So that the copy matches the original, write out every entry exactly.

::: RECORDS SUPPLIED

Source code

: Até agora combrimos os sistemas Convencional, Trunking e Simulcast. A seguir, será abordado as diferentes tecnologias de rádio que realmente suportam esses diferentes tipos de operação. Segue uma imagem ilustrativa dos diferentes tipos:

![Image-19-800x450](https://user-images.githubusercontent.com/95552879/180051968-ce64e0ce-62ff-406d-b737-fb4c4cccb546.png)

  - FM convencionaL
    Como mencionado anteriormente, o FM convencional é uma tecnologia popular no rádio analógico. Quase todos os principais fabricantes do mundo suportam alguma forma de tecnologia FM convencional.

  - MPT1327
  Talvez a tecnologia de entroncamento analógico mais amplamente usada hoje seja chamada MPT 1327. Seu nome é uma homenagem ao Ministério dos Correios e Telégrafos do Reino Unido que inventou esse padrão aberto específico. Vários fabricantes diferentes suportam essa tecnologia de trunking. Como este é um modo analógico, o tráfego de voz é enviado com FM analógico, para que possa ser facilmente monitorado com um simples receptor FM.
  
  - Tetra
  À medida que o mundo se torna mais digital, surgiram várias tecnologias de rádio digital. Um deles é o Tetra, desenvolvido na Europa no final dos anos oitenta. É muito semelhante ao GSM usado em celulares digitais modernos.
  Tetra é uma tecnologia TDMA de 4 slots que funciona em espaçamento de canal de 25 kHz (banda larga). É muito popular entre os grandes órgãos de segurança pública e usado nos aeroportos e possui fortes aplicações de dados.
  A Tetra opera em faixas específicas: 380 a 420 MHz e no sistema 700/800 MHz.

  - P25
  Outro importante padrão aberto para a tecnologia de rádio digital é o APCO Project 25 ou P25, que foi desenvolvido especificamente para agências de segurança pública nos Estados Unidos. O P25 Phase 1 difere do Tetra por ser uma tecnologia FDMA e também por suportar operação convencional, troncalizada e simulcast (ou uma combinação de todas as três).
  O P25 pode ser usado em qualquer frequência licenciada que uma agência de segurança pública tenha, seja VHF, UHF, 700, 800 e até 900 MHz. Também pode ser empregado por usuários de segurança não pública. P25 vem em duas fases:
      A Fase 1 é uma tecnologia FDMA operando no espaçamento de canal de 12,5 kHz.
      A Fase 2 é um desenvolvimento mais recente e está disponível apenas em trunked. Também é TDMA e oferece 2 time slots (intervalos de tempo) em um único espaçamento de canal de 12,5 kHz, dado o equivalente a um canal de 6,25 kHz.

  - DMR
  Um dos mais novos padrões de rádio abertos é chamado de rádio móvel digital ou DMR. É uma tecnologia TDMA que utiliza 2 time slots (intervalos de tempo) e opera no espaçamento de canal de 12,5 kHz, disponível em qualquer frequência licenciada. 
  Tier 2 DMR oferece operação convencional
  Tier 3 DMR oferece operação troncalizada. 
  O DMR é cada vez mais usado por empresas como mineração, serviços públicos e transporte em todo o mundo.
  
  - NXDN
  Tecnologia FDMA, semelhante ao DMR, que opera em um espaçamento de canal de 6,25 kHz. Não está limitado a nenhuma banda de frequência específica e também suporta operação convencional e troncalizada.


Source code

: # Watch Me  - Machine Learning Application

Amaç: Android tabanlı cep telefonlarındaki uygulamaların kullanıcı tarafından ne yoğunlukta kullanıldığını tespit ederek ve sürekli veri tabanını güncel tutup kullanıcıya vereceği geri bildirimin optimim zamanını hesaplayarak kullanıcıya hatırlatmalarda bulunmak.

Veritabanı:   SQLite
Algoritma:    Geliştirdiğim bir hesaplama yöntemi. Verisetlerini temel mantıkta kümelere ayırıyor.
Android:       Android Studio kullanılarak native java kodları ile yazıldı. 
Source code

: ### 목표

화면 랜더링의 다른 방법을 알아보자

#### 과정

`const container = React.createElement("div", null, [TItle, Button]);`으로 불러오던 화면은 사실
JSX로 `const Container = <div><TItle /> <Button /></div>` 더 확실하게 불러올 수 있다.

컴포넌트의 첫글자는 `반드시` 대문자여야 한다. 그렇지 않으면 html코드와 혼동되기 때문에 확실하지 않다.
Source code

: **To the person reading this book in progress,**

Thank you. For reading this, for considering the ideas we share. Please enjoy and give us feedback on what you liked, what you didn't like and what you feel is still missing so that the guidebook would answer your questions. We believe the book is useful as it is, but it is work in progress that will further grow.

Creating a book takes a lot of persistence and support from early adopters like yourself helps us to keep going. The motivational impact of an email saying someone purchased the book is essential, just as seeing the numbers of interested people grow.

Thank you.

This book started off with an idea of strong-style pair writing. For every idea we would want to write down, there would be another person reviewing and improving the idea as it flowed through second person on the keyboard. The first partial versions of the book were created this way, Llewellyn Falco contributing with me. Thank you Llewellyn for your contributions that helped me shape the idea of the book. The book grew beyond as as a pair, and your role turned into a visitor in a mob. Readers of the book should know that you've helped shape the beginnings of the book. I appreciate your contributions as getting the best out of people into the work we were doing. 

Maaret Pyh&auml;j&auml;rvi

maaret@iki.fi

::::::

COMPLETED TASK:
Source code

: Até agora combrimos os sistemas Convencional, Trunking e Simulcast. A seguir, será abordado as diferentes tecnologias de rádio que realmente suportam esses diferentes tipos de operação. Segue uma imagem ilustrativa dos diferentes tipos:

![Image-19-800x450](https://user-images.githubusercontent.com/95552879/180051968-ce64e0ce-62ff-406d-b737-fb4c4cccb546.png)

  - FM convencionaL
    Como mencionado anteriormente, o FM convencional é uma tecnologia popular no rádio analógico. Quase todos os principais fabricantes do mundo suportam alguma forma de tecnologia FM convencional.

  - MPT1327
  Talvez a tecnologia de entroncamento analógico mais amplamente usada hoje seja chamada MPT 1327. Seu nome é uma homenagem ao Ministério dos Correios e Telégrafos do Reino Unido que inventou esse padrão aberto específico. Vários fabricantes diferentes suportam essa tecnologia de trunking. Como este é um modo analógico, o tráfego de voz é enviado com FM analógico, para que possa ser facilmente monitorado com um simples receptor FM.
  
  - Tetra
  À medida que o mundo se torna mais digital, surgiram várias tecnologias de rádio digital. Um deles é o Tetra, desenvolvido na Europa no final dos anos oitenta. É muito semelhante ao GSM usado em celulares digitais modernos.
  Tetra é uma tecnologia TDMA de 4 slots que funciona em espaçamento de canal de 25 kHz (banda larga). É muito popular entre os grandes órgãos de segurança pública e usado nos aeroportos e possui fortes aplicações de dados.
  A Tetra opera em faixas específicas: 380 a 420 MHz e no sistema 700/800 MHz.

  - P25
  Outro importante padrão aberto para a tecnologia de rádio digital é o APCO Project 25 ou P25, que foi desenvolvido especificamente para agências de segurança pública nos Estados Unidos. O P25 Phase 1 difere do Tetra por ser uma tecnologia FDMA e também por suportar operação convencional, troncalizada e simulcast (ou uma combinação de todas as três).
  O P25 pode ser usado em qualquer frequência licenciada que uma agência de segurança pública tenha, seja VHF, UHF, 700, 800 e até 900 MHz. Também pode ser empregado por usuários de segurança não pública. P25 vem em duas fases:
      A Fase 1 é uma tecnologia FDMA operando no espaçamento de canal de 12,5 kHz.
      A Fase 2 é um desenvolvimento mais recente e está disponível apenas em trunked. Também é TDMA e oferece 2 time slots (intervalos de tempo) em um único espaçamento de canal de 12,5 kHz, dado o equivalente a um canal de 6,25 kHz.

  - DMR
  Um dos mais novos padrões de rádio abertos é chamado de rádio móvel digital ou DMR. É uma tecnologia TDMA que utiliza 2 time slots (intervalos de tempo) e opera no espaçamento de canal de 12,5 kHz, disponível em qualquer frequência licenciada. 
  Tier 2 DMR oferece operação convencional
  Tier 3 DMR oferece operação troncalizada. 
  O DMR é cada vez mais usado por empresas como mineração, serviços públicos e transporte em todo o mundo.
  
  - NXDN
  Tecnologia FDMA, semelhante ao DMR, que opera em um espaçamento de canal de 6,25 kHz. Não está limitado a nenhuma banda de frequência específica e também suporta operação convencional e troncalizada.


Source code

: # Watch Me  - Machine Learning Application

Amaç: Android tabanlı cep telefonlarındaki uygulamaların kullanıcı tarafından ne yoğunlukta kullanıldığını tespit ederek ve sürekli veri tabanını güncel tutup kullanıcıya vereceği geri bildirimin optimim zamanını hesaplayarak kullanıcıya hatırlatmalarda bulunmak.

Veritabanı:   SQLite
Algoritma:    Geliştirdiğim bir hesaplama yöntemi. Verisetlerini temel mantıkta kümelere ayırıyor.
Android:       Android Studio kullanılarak native java kodları ile yazıldı. 
Source code

: ### 목표

화면 랜더링의 다른 방법을 알아보자

#### 과정

`const container = React.createElement("div", null, [TItle, Button]);`으로 불러오던 화면은 사실
JSX로 `const Container = <div><TItle /> <Button /></div>` 더 확실하게 불러올 수 있다.

컴포넌트의 첫글자는 `반드시` 대문자여야 한다. 그렇지 않으면 html코드와 혼동되기 때문에 확실하지 않다.
Source code

: **To the person reading this book in progress,**

Thank you. For reading this, for considering the ideas we share. Please enjoy and give us feedback on what you liked, what you didn't like and what you feel is still missing so that the guidebook would answer your questions. We believe the book is useful as it is, but it is work in progress that will further grow.

Creating a book takes a lot of persistence and support from early adopters like yourself helps us to keep going. The motivational impact of an email saying someone purchased the book is essential, just as seeing the numbers of interested people grow.

Thank you.

This book started off with an idea of strong-style pair writing. For every idea we would want to write down, there would be another person reviewing and improving the idea as it flowed through second person on the keyboard. The first partial versions of the book were created this way, Llewellyn Falco contributing with me. Thank you Llewellyn for your contributions that helped me shape the idea of the book. The book grew beyond as as a pair, and your role turned into a visitor in a mob. Readers of the book should know that you've helped shape the beginnings of the book. I appreciate your contributions as getting the best out of people into the work we were doing. 

Maaret Pyh&auml;j&auml;rvi

maaret@iki.fi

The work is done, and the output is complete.